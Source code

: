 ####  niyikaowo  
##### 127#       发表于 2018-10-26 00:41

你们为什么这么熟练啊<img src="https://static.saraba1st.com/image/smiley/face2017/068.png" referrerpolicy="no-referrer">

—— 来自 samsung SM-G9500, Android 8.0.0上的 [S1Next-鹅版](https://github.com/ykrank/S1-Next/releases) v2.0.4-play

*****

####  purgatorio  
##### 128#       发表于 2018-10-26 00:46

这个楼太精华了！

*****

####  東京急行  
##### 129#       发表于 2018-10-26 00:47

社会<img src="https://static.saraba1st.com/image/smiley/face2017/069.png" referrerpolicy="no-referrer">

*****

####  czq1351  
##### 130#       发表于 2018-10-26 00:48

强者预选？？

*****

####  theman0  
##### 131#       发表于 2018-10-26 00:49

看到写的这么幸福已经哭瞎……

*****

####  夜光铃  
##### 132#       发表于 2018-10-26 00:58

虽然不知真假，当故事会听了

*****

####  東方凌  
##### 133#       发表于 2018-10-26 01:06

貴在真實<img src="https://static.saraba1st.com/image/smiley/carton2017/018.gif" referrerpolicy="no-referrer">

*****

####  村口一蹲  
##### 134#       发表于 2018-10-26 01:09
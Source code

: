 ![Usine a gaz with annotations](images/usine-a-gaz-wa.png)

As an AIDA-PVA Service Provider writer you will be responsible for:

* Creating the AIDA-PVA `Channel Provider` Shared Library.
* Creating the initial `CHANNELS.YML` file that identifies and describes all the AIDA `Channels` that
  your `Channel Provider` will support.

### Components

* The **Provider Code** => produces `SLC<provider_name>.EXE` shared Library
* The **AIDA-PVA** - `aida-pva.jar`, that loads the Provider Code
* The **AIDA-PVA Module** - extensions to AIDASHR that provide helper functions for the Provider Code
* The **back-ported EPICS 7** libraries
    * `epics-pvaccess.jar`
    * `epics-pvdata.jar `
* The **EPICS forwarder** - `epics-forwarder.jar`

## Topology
________
Prompt:
What is needed here is an exact transcription of the records above.

Solved problem:
Source code

: ####  niyikaowo  
##### 127#       发表于 2018-10-26 00:41

你们为什么这么熟练啊<img src="https://static.saraba1st.com/image/smiley/face2017/068.png" referrerpolicy="no-referrer">

—— 来自 samsung SM-G9500, Android 8.0.0上的 [S1Next-鹅版](https://github.com/ykrank/S1-Next/releases) v2.0.4-play

*****

####  purgatorio  
##### 128#       发表于 2018-10-26 00:46

这个楼太精华了！

*****

####  東京急行  
##### 129#       发表于 2018-10-26 00:47

社会<img src="https://static.saraba1st.com/image/smiley/face2017/069.png" referrerpolicy="no-referrer">

*****

####  czq1351  
##### 130#       发表于 2018-10-26 00:48

强者预选？？

*****

####  theman0  
##### 131#       发表于 2018-10-26 00:49

看到写的这么幸福已经哭瞎……

*****

####  夜光铃  
##### 132#       发表于 2018-10-26 00:58

虽然不知真假，当故事会听了

*****

####  東方凌  
##### 133#       发表于 2018-10-26 01:06

貴在真實<img src="https://static.saraba1st.com/image/smiley/carton2017/018.gif" referrerpolicy="no-referrer">

*****

####  村口一蹲  
##### 134#       发表于 2018-10-26 01:09
Source code

: ![Usine a gaz with annotations](images/usine-a-gaz-wa.png)

As an AIDA-PVA Service Provider writer you will be responsible for:

* Creating the AIDA-PVA `Channel Provider` Shared Library.
* Creating the initial `CHANNELS.YML` file that identifies and describes all the AIDA `Channels` that
  your `Channel Provider` will support.

### Components

* The **Provider Code** => produces `SLC<provider_name>.EXE` shared Library
* The **AIDA-PVA** - `aida-pva.jar`, that loads the Provider Code
* The **AIDA-PVA Module** - extensions to AIDASHR that provide helper functions for the Provider Code
* The **back-ported EPICS 7** libraries
    * `epics-pvaccess.jar`
    * `epics-pvdata.jar `
* The **EPICS forwarder** - `epics-forwarder.jar`

## Topology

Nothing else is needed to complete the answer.